First, every response to prior challenges to our FSC-ETI provisions was bipartisan and involved both the executive and legislative branches of government. We recognise there is an imperative to act but, given the complexity of the matter and the vast number of affected constituencies, we must have a bipartisan solution.

Second, our nation must comply with the WTO rules. This goal can be accomplished through changes in our tax law and/or changes to trade rules negotiated within the new round of negotiations that was launched in Doha, Qatar. We are willing to explore both alternatives.

Third, if changes to our tax laws are determined to be necessary, the revenue from repeal of the FSC-ETI should be devoted to enhancing the competitiveness of companies operating within the US. Punishing US manufacturers is not the answer to the WTO ruling. Therefore, manufacturers should be the focus of any replacement tax provisions.

Fourth, we should resist the temptation of responding to the WTO ruling by enacting tax penalties on the US operations of foreign companies. Any such tax penalties could adversely affect millions of jobs in the US and could invite similar retaliation against the foreign operations of our companies.

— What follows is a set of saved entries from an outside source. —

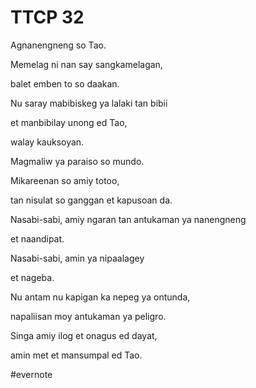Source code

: # TTCP 32

Agnanengneng so Tao.

Memelag ni nan say sangkamelagan,

balet emben to so daakan.

Nu saray mabibiskeg ya lalaki tan bibii

et manbibilay unong ed Tao,

walay kauksoyan.

Magmaliw ya paraiso so mundo.

Mikareenan so amiy totoo,

tan nisulat so ganggan et kapusoan da.

Nasabi-sabi, amiy ngaran tan antukaman ya nanengneng

et naandipat.

Nasabi-sabi, amin ya nipaalagey

et nageba.

Nu antam nu kapigan ka nepeg ya ontunda,

napaliisan moy antukaman ya peligro.

Singa amiy ilog et onagus ed dayat,

amin met et mansumpal ed Tao.

\#evernote

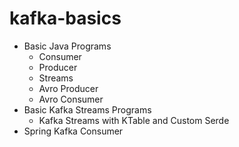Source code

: # kafka-basics

* Basic Java Programs
  * Consumer
  * Producer
  * Streams
  * Avro Producer
  * Avro Consumer
* Basic Kafka Streams Programs
  * Kafka Streams with KTable and Custom Serde
* Spring Kafka Consumer
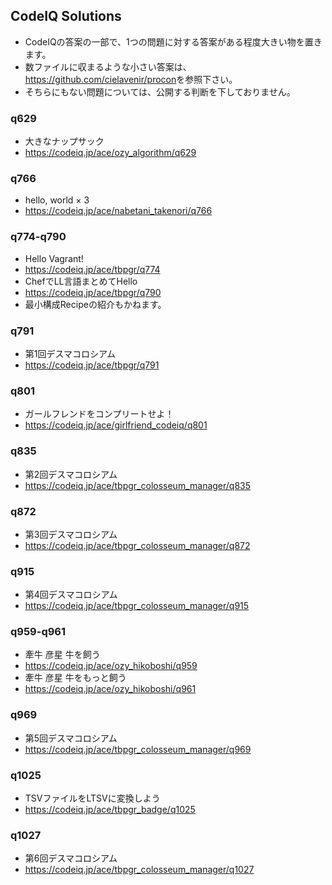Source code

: ## CodeIQ Solutions
- CodeIQの答案の一部で、1つの問題に対する答案がある程度大きい物を置きます。
- 数ファイルに収まるような小さい答案は、<https://github.com/cielavenir/procon>を参照下さい。
- そちらにもない問題については、公開する判断を下しておりません。

### q629
- 大きなナップサック
- <https://codeiq.jp/ace/ozy_algorithm/q629>

### q766
- hello, world × 3
- <https://codeiq.jp/ace/nabetani_takenori/q766>

### q774-q790
- Hello Vagrant!
- <https://codeiq.jp/ace/tbpgr/q774>
- ChefでLL言語まとめてHello
- <https://codeiq.jp/ace/tbpgr/q790>
- 最小構成Recipeの紹介もかねます。

### q791
- 第1回デスマコロシアム
- <https://codeiq.jp/ace/tbpgr/q791>

### q801
- ガールフレンドをコンプリートせよ！
- <https://codeiq.jp/ace/girlfriend_codeiq/q801>

### q835
- 第2回デスマコロシアム
- <https://codeiq.jp/ace/tbpgr_colosseum_manager/q835>

### q872
- 第3回デスマコロシアム
- <https://codeiq.jp/ace/tbpgr_colosseum_manager/q872>

### q915
- 第4回デスマコロシアム
- <https://codeiq.jp/ace/tbpgr_colosseum_manager/q915>

### q959-q961
- 牽牛 彦星 牛を飼う
- <https://codeiq.jp/ace/ozy_hikoboshi/q959>
- 牽牛 彦星 牛をもっと飼う
- <https://codeiq.jp/ace/ozy_hikoboshi/q961>

### q969
- 第5回デスマコロシアム
- <https://codeiq.jp/ace/tbpgr_colosseum_manager/q969>

### q1025
- TSVファイルをLTSVに変換しよう
- <https://codeiq.jp/ace/tbpgr_badge/q1025>

### q1027
- 第6回デスマコロシアム
- <https://codeiq.jp/ace/tbpgr_colosseum_manager/q1027>
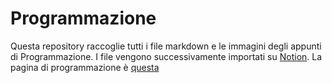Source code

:# Programmazione

Questa repository raccoglie tutti i file markdown e le immagini degli appunti di Programmazione. I file vengono successivamente importati su [Notion](https://www.notion.so/). La pagina di programmazione è [questa](https://www.notion.so/sravioli/Programmazione-3d138708b64e4b14b13148e9a060841c)
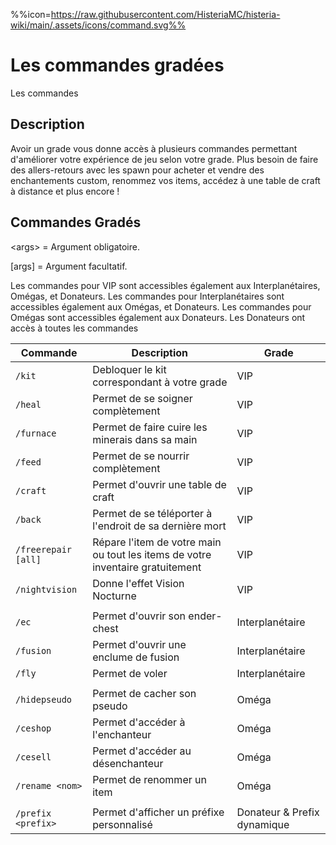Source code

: %%icon=https://raw.githubusercontent.com/HisteriaMC/histeria-wiki/main/.assets/icons/command.svg%%

# Les commandes gradées
Les commandes 

## Description
Avoir un grade vous donne accès à plusieurs commandes permettant d'améliorer votre expérience de jeu selon votre grade. Plus besoin de faire des allers-retours avec les spawn pour acheter et vendre des enchantements custom,  renommez vos items, accédez à une table de craft à distance et plus encore !

## Commandes Gradés

\<args\> = Argument obligatoire.

[args] = Argument facultatif.

Les commandes pour VIP sont accessibles également aux Interplanétaires, Omégas, et Donateurs.
Les commandes pour Interplanétaires sont accessibles également aux Omégas, et Donateurs.
Les commandes pour Omégas sont accessibles également aux Donateurs.
Les Donateurs ont accès à toutes les commandes

| Commande | Description | Grade |
| --- | --- | --- |
|`/kit`|Debloquer le kit correspondant à votre grade| VIP |
|`/heal`|Permet de se soigner complètement| VIP |
|`/furnace`|Permet de faire cuire les minerais dans sa main| VIP |
|`/feed`|Permet de se nourrir complètement| VIP |
|`/craft`|Permet d'ouvrir une table de craft| VIP |
|`/back`|Permet de se téléporter à l'endroit de sa dernière mort| VIP |
|`/freerepair [all]` | Répare l'item de votre main ou tout les items de votre inventaire gratuitement | VIP |
|`/nightvision `| Donne l'effet Vision Nocturne | VIP|
|||
|`/ec`|Permet d'ouvrir son ender-chest| Interplanétaire |
|`/fusion`|Permet d'ouvrir une enclume de fusion| Interplanétaire |
|`/fly`|Permet de voler| Interplanétaire |
|||
|`/hidepseudo`|Permet de cacher son pseudo| Oméga |
|`/ceshop` |Permet d'accéder à l'enchanteur | Oméga |
|`/cesell` |Permet d'accéder au désenchanteur | Oméga |
|`/rename <nom>`|Permet de renommer un item| Oméga |
|||
|`/prefix <prefix>`|Permet d'afficher un préfixe personnalisé| Donateur & Prefix dynamique|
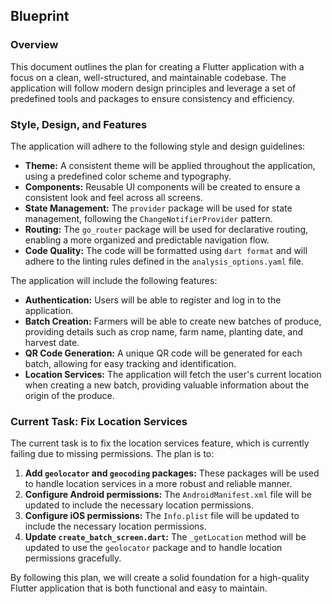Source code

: ## Blueprint

### Overview

This document outlines the plan for creating a Flutter application with a focus on a clean, well-structured, and maintainable codebase. The application will follow modern design principles and leverage a set of predefined tools and packages to ensure consistency and efficiency.

### Style, Design, and Features

The application will adhere to the following style and design guidelines:

- **Theme:** A consistent theme will be applied throughout the application, using a predefined color scheme and typography.
- **Components:** Reusable UI components will be created to ensure a consistent look and feel across all screens.
- **State Management:** The `provider` package will be used for state management, following the `ChangeNotifierProvider` pattern.
- **Routing:** The `go_router` package will be used for declarative routing, enabling a more organized and predictable navigation flow.
- **Code Quality:** The code will be formatted using `dart format` and will adhere to the linting rules defined in the `analysis_options.yaml` file.

The application will include the following features:

- **Authentication:** Users will be able to register and log in to the application.
- **Batch Creation:** Farmers will be able to create new batches of produce, providing details such as crop name, farm name, planting date, and harvest date.
- **QR Code Generation:** A unique QR code will be generated for each batch, allowing for easy tracking and identification.
- **Location Services:** The application will fetch the user's current location when creating a new batch, providing valuable information about the origin of the produce.

### Current Task: Fix Location Services

The current task is to fix the location services feature, which is currently failing due to missing permissions. The plan is to:

1. **Add `geolocator` and `geocoding` packages:** These packages will be used to handle location services in a more robust and reliable manner.
2. **Configure Android permissions:** The `AndroidManifest.xml` file will be updated to include the necessary location permissions.
3. **Configure iOS permissions:** The `Info.plist` file will be updated to include the necessary location permissions.
4. **Update `create_batch_screen.dart`:** The `_getLocation` method will be updated to use the `geolocator` package and to handle location permissions gracefully.

By following this plan, we will create a solid foundation for a high-quality Flutter application that is both functional and easy to maintain.
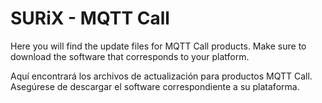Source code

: # SURiX - MQTT Call
Here you will find the update files for MQTT Call products. Make sure to download the software that corresponds to your platform.

Aquí encontrará los archivos de actualización para productos MQTT Call. Asegúrese de descargar el software correspondiente a su plataforma.
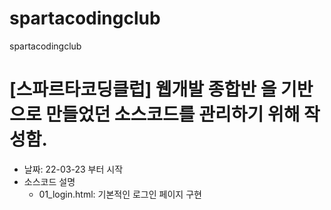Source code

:# spartacodingclub
spartacodingclub

# [스파르타코딩클럽] 웹개발 종합반 을 기반으로 만들었던 소스코드를 관리하기 위해 작성함.
- 날짜: 22-03-23 부터 시작
- 소스코드 설명
  - 01_login.html: 기본적인 로그인 페이지 구현
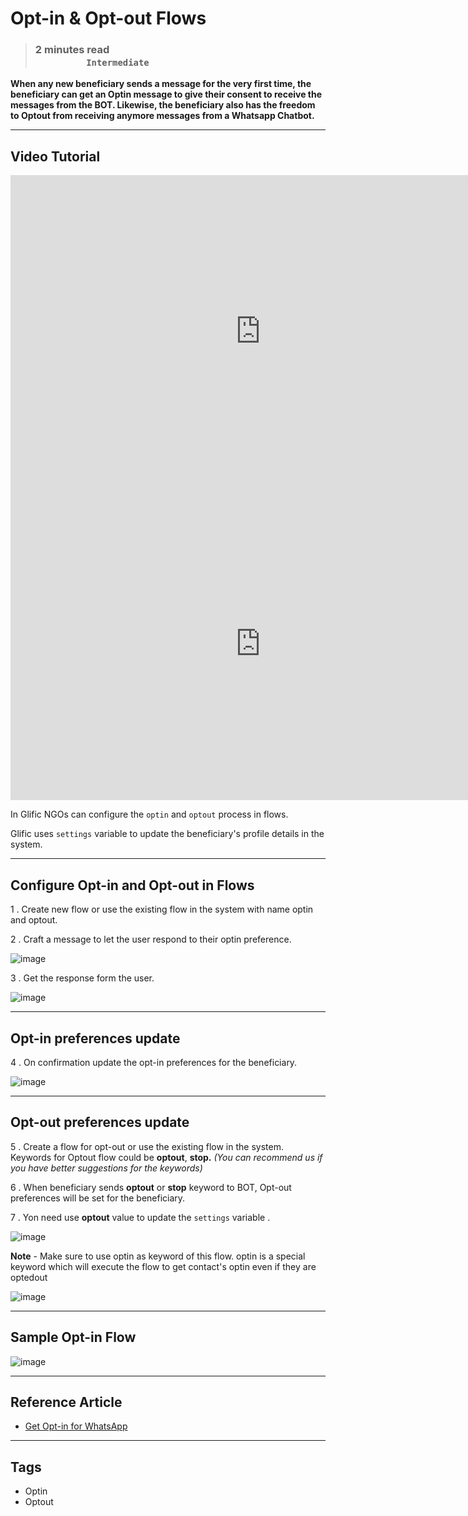# Opt-in & Opt-out Flows

> ### **2 minutes read &nbsp; &nbsp; &nbsp; &nbsp; &nbsp; &nbsp; &nbsp; &nbsp; &nbsp; &nbsp; &nbsp; &nbsp; &nbsp; &nbsp; &nbsp; &nbsp; &nbsp; &nbsp; &nbsp; &nbsp; &nbsp; &nbsp; &nbsp; &nbsp; &nbsp; &nbsp; &nbsp; &nbsp; &nbsp; &nbsp; &nbsp; &nbsp; &nbsp; &nbsp; &nbsp; &nbsp; &nbsp; &nbsp; &nbsp; &nbsp; &nbsp; &nbsp; &nbsp; &nbsp; &nbsp; &nbsp; &nbsp; &nbsp; &nbsp; &nbsp; &nbsp; &nbsp; &nbsp; &nbsp; &nbsp;`Intermediate`**


**When any new beneficiary sends a message for the very first time,  the beneficiary can get an Optin message  to give their consent to receive the messages from the BOT. Likewise, the beneficiary also has the freedom to Optout from receiving anymore messages from a Whatsapp Chatbot.**

___
## Video Tutorial

<iframe width="800" height="500" src="https://www.youtube.com/embed/aVpAGV110D8" title="YouTube video player" frameborder="0" allow="accelerometer; autoplay; clipboard-write; encrypted-media; gyroscope; picture-in-picture; web-share" allowfullscreen></iframe>

<iframe width="800" height="500" src="https://www.youtube.com/embed/GHz-GClqZyE" title="YouTube video player" frameborder="0" allow="accelerometer; autoplay; clipboard-write; encrypted-media; gyroscope; picture-in-picture; web-share" allowfullscreen></iframe>

In Glific NGOs can configure the `optin` and `optout` process in flows.

Glific uses `settings` variable to update the beneficiary&#39;s profile details in the system.

___
## Configure Opt-in and Opt-out in Flows

1 . Create new flow or use the existing flow in the system with name optin and optout.

2 . Craft a message to let the user respond to their optin preference.

![image](https://user-images.githubusercontent.com/32592458/218255930-26c3e106-17b3-4418-ad85-beb2f6b4bbe1.png)



3 . Get the response form the user.

![image](https://user-images.githubusercontent.com/32592458/218255933-0821f56a-7592-42a2-9308-5418f413ceb7.png)


___
## Opt-in preferences update

4 . On confirmation update the opt-in preferences for the beneficiary.

![image](https://user-images.githubusercontent.com/32592458/218255936-35f5a294-6bed-4a78-84db-7c2915b8af26.png)

___
## Opt-out preferences update

5 .  Create a flow for opt-out or use the existing flow in the system. Keywords for Optout flow could be  **optout**, **stop.** _(You can recommend us if you have better suggestions for the keywords)_

6 .  When beneficiary sends    **optout** or **stop**  keyword to BOT, Opt-out preferences will be set for the beneficiary.

7 . Yon need use **optout** value to update the `settings` variable .

![image](https://user-images.githubusercontent.com/32592458/218255941-ac0b6802-04b4-4c0d-8ab0-1b7f4c6cd4d5.png)



**Note** - Make sure to use optin as keyword of this flow. optin is a special keyword which will execute the flow to get contact&#39;s optin even if they are optedout

![image](https://user-images.githubusercontent.com/32592458/218255946-7a630532-d781-46a1-83e7-3eaf4bd15d6b.png)


___
## Sample Opt-in Flow

![image](https://user-images.githubusercontent.com/32592458/218255951-bddb16af-9d0c-40b4-ade7-facb564290c5.png)


___
## Reference Article

- [Get Opt-in for WhatsApp](https://developers.facebook.com/docs/whatsapp/overview/getting-opt-in/)

___
## Tags
- Optin
- Optout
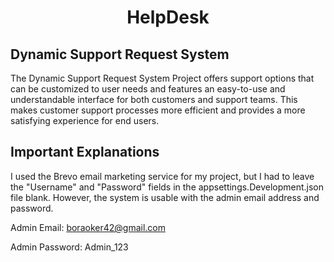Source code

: <h1 align="center">HelpDesk</h1>

## Dynamic Support Request System

<p>The Dynamic Support Request System Project offers support options that can be customized to user needs and features an easy-to-use and understandable interface for both customers and support teams. This makes customer support processes more efficient and provides a more satisfying experience for end users.</p>

## Important Explanations

<p>I used the Brevo email marketing service for my project, but I had to leave the "Username" and "Password" fields in the appsettings.Development.json file blank. However, the system is usable with the admin email address and password.

Admin Email: boraoker42@gmail.com

Admin Password: Admin_123</p>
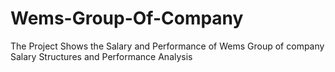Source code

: # Wems-Group-Of-Company
The Project Shows the Salary and Performance of Wems Group of company Salary Structures and Performance Analysis
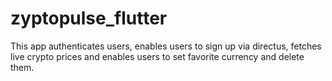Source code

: # zyptopulse_flutter
This app authenticates users, enables users to sign up via directus, fetches live crypto prices and enables users to set favorite currency and delete them.
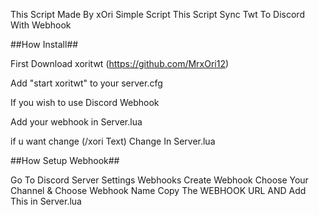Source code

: This Script Made By xOri
Simple Script
This Script Sync Twt To Discord With Webhook



##How Install##

First Download xoritwt (https://github.com/MrxOri12)

Add "start xoritwt" to your server.cfg

If you wish to use Discord Webhook

Add your webhook in Server.lua

if u want change (/xori Text) Change In Server.lua


##How Setup Webhook##

Go To Discord
Server Settings
Webhooks
Create
Webhook
Choose Your Channel & Choose Webhook Name 
Copy The WEBHOOK URL AND Add This in Server.lua


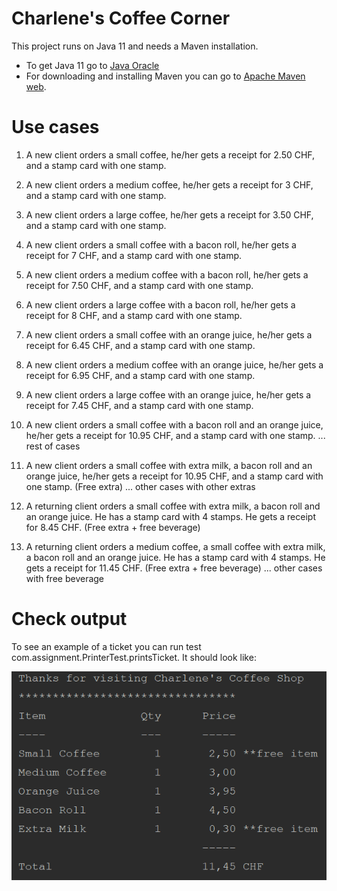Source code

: # Charlene's Coffee Corner

This project runs on Java 11 and needs a Maven installation.
* To get Java 11 go to [Java Oracle](https://www.oracle.com/java/technologies/javase-jdk11-downloads.html) 
* For downloading and installing Maven you can go to [Apache Maven web](https://maven.apache.org/download.cgi).

# Use cases

1. A new client orders a small coffee, he/her gets a receipt for 2.50 CHF, and a stamp card with one stamp. 
1. A new client orders a medium coffee, he/her gets a receipt for 3 CHF, and a stamp card with one stamp. 
1. A new client orders a large coffee, he/her gets a receipt for 3.50 CHF, and a stamp card with one stamp. 
   
1. A new client orders a small coffee with a bacon roll, he/her gets a receipt for 7 CHF, and a stamp card with one stamp. 
1. A new client orders a medium coffee with a bacon roll, he/her gets a receipt for 7.50 CHF, and a stamp card with one stamp. 
1. A new client orders a large coffee with a bacon roll, he/her gets a receipt for 8 CHF, and a stamp card with one stamp. 
   
1. A new client orders a small coffee with an orange juice, he/her gets a receipt for 6.45 CHF, and a stamp card with one stamp. 
1. A new client orders a medium coffee with an orange juice, he/her gets a receipt for 6.95 CHF, and a stamp card with one stamp. 
1. A new client orders a large coffee with an orange juice, he/her gets a receipt for 7.45 CHF, and a stamp card with one stamp. 

1. A new client orders a small coffee with a bacon roll and an orange juice, he/her gets a receipt for 10.95 CHF,
   and a stamp card with one stamp.
   ... rest of cases

1. A new client orders a small coffee with extra milk, a bacon roll and an orange juice, he/her gets a receipt for 10.95 CHF,
   and a stamp card with one stamp. (Free extra)
   ... other cases with other extras
   
1. A returning client orders a small coffee with extra milk, a bacon roll and an orange juice. He has a stamp card
with 4 stamps. He gets a receipt for 8.45 CHF. (Free extra + free beverage)
1. A returning client orders a medium coffee, a small coffee with extra milk, a bacon roll and an orange juice. He has a stamp card
with 4 stamps. He gets a receipt for 11.45 CHF. (Free extra + free beverage)
   ... other cases with free beverage
   
# Check output
To see an example of a ticket you can run test com.assignment.PrinterTest.printsTicket. It should look like:

![Printer test](ticket.png)
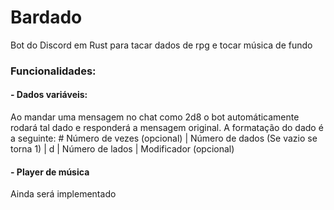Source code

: # Bardado
Bot do Discord em Rust para tacar dados de rpg e tocar música de fundo

### Funcionalidades:

#### - Dados variáveis:
Ao mandar uma mensagem no chat como 2d8 o bot automáticamente rodará tal dado e responderá a mensagem original.
A formatação do dado é a seguinte: # Número de vezes (opcional) | Número de dados (Se vazio se torna 1) | d | Número de lados | Modificador (opcional)

#### - Player de música
Ainda será implementado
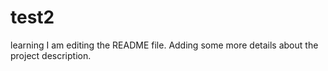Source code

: # test2
learning
I am editing the README file. Adding some more details about the project description.
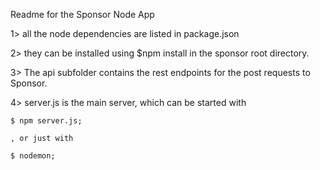 Readme for the Sponsor Node App


1> all the node dependencies are listed in package.json

2> they can be installed using $npm install in the sponsor root directory. 

3> The api subfolder contains the rest endpoints for the post requests to Sponsor. 

4> server.js is the main server, which can be started with 

	$ npm server.js;

	, or just with 
	
  	$ nodemon;

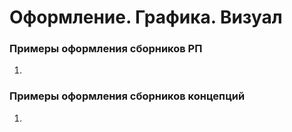 # Оформление. Графика. Визуал

### Примеры оформления сборников РП

1.

### Примеры оформления сборников концепций

1.

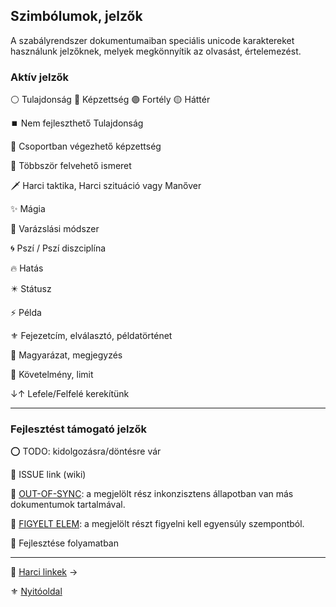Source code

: ## Szimbólumok, jelzők

A szabályrendszer dokumentumaiban speciális unicode karaktereket használunk jelzőknek, melyek megkönnyítik az olvasást, értelemezést.

### Aktív jelzők

⚪ Tulajdonság 🔵 Képzettség 🟣 Fortély  🟡 Háttér

⏹️ Nem fejleszthető Tulajdonság

💢 Csoportban végezhető képzettség

🔁 Többször felvehető ismeret

🗡️ Harci taktika, Harci szituáció vagy Manőver

✨ Mágia

💫 Varázslási módszer

🌀 Pszí / Pszí diszciplína

🔥 Hatás

✴️ Státusz

⚡ Példa

⚜️ Fejezetcím, elválasztó, példatörténet

🔆 Magyarázat, megjegyzés

🔻 Követelmény, limit

↓↑ Lefele/Felfelé kerekítünk

---
### Fejlesztést támogató jelzők

⭕ TODO: kidolgozásra/döntésre vár

🔺 ISSUE link (wiki)

🔹 [OUT-OF-SYNC](https://github.com/kaktusztea/szilankrpg/wiki/OUT-OF-SYNC): a megjelölt rész inkonzisztens állapotban van más dokumentumok tartalmával.

👀 [FIGYELT ELEM](https://github.com/kaktusztea/szilankrpg/wiki/FIGYELT-ELEMEK): a megjelölt részt figyelni kell egyensúly szempontból.

🚧 Fejlesztése folyamatban

---

🔗 [Harci linkek](007_harci_linkek.md) →

⚜️ [Nyitóoldal](start.md#0-kezdetek)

Last, we should understand that enacting trade promotion authority - which gives the president authority to negotiate trade agreements that he can present to Congress for a yes or no vote - was a relatively easy preliminary step. Congressional approval of the product of the new round of negotiations could be far more difficult. Linking the repeal of provisions for our job- producing exporters with tax liberalisations for companies operating overseas would make implementing a new round much harder.  The argument that Congress will have provided tax and trade incentives to companies moving their operations overseas - and the jobs that go with them - could be fatal to any attempt to enact new trade legislation. This is a result neither of us can accept and is not in the US's best interests.

We understand that there is a fair amount of sabre- rattling going on, perhaps on both sides of the Atlantic. We feel a solution based on the above principles is the only viable approach not only to the current threatened sanctions but also to continuing to expand trade worldwide.

Philip Crane, is Republican chairman of the House Ways and Means Sub-Committee on Trade. Charles Rangel is Democrat ranking member of the US House Committee on Ways and Means.